The perils of this situation are two-fold: First, the average American has a right to know that their tax monies are being spent for the worthwhile missions and programs that USAID disperses under its foreign policy umbrella; and, when employees come forward as whistleblowers they deserve to be protected under all U.S. laws. Second, the fact that Mrs. Ghannam is one of many other employees who are currently bottle-necked at the EEOC against USAID (in particular) is unfathomable and downright astounding and ludicrous as well. Of the six employees who filed formerly against USAID and received their final decisions from the EEOC in Year 2000, only Mrs. Ghannam won her employment debacle case--despite the fact it was only a "paper win."

To date, the agency refuses to answer any of her claims, and new allegations have been recently submitted for EEOC review due to the agency's refusal to abide by the earlier EEOC decision.
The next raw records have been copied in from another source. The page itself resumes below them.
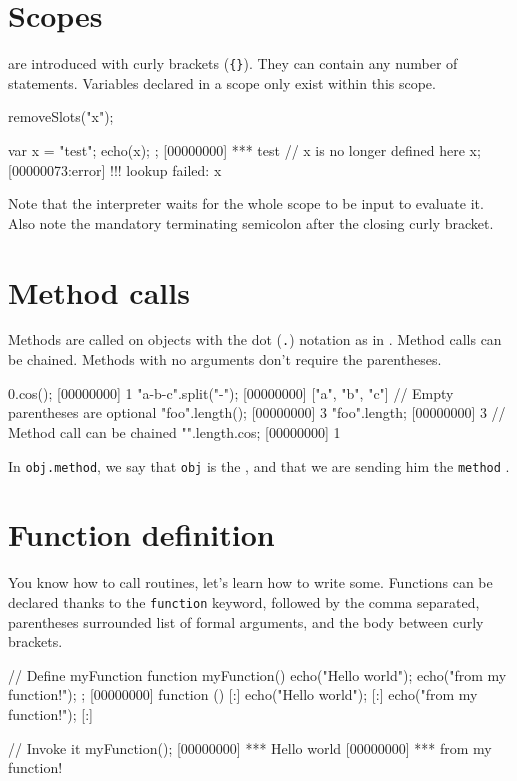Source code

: \section{Scopes}
 are introduced with curly brackets (\lstinline|{}|).  They can
contain any number of statements. Variables declared in a scope only exist
within this scope.

\begin{urbicomment}
removeSlots("x");
\end{urbicomment}
\begin{urbiscript}
{
  var x = "test";
  echo(x);
};
[00000000] *** test
// x is no longer defined here
x;
[00000073:error] !!! lookup failed: x
\end{urbiscript}

Note that the interpreter waits for the whole scope to be input to evaluate
it. Also note the mandatory terminating semicolon after the closing curly
bracket.

\section{Method calls}

Methods are called on objects with the dot (\lstinline{.}) notation as in
\Cxx.  Method calls can be chained.  Methods with no arguments don't require
the parentheses.

\begin{urbiscript}
0.cos();
[00000000] 1
"a-b-c".split("-");
[00000000] ["a", "b", "c"]
// Empty parentheses are optional
"foo".length();
[00000000] 3
"foo".length;
[00000000] 3
// Method call can be chained
"".length.cos;
[00000000] 1
\end{urbiscript}

In \lstinline|obj.method|, we say that \lstinline{obj} is the
, and that we are sending him the \lstinline{method}
.

\section{Function definition}

You know how to call routines, let's learn how to write
some. Functions can be declared thanks to the \lstinline{function}
keyword, followed by the comma separated, parentheses surrounded list
of formal arguments, and the body between curly brackets.

\begin{urbiscript}
// Define myFunction
function myFunction()
{
  echo("Hello world");
  echo("from my function!");
};
[00000000] function () {
[:]  echo("Hello world");
[:]  echo("from my function!");
[:]}

// Invoke it
myFunction();
[00000000] *** Hello world
[00000000] *** from my function!
\end{urbiscript}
However, the White House has certainly come forward since November, 2002. Now, George W. Bush is demanding the clarion call for a new foreign affairs agency to supercede USAID in scope and magnitude, and this new agency is to be fully implemented and on the books by October 1, 2003!! For years, the management spectrum at USAID has borne a contentious issue problem--and that element has rested on the fact that the U.S. State Department should have had clear administrative oversight all along since the agency's inception in the Kennedy Administration back in the 1960's. Too many years have transpired to give mangement folks at USAID definitive carte blanche to "run the show" as they saw fit--even to the points of embezzlement and extortion within the ranks (the agency recently forced its inspector general to resign due to clandestine activities discovered by the White House initially). That same inspector general--at the time Mrs. Ghannam worked in the agency--personally threatened her and her family for coming forward under U.S. whistleblower guidelines back in 1996!!

While giving full control of USAID's activities would strain the programs and policies already on the books at the U.S. State Department, nevertheless, Secretary of State, Colin Powell did not leave meetings without clamoring for a semblence of bureaucratic control regarding new initial oversight guidelines concerning implementation procedures relevant for a new foreign affairs agency inside Washington DC to take shape. By the way, USAID Administrator, Andrew Natsios will NOT comment on these new develoments whatsoever. He even refuses to answers questions by phone when pressed.

That leaves little consolation for Wendy Ghannam. Her lifetime earnings will run into the millions of dollars--and USAID owes it to her. She will have no agency to re-instate her once the dust flies--once a whistleblower, the average civil servant is "doomed." Her story is one of distrust and flagrant management abuse. Not only did she suffer at the hands of an all-male management spectrum that promised to "blackball" her should she seek employment elsewhere following her dismissal from USAID employment roles, but she has also not been able to secure needed financing to parlay her experiences written in her recent manuscript into a book guideline that will benefit every American woman today who needs to seek legal redress in the workplace. This is the boldest reason why USAID will not honor its commitment to Mrs. Ghannam at this time.

Added to this scenario is the fact that the Bush Administration is putting a tighter lid on proceedings and public press releases of information when sought out. These acts strengthen the authority of the executive branch, but they collide with the rights of Mrs. Ghannam. Definitely, the story has not ended yet. Bluntly put, the President and his political drones need some rather confidential advice, the type that Mrs. Ghannam knows readily about: "You can't keep a good woman down, and you had better get ready for the last quarter, boys, because hell hath no fury like a woman scorned!!"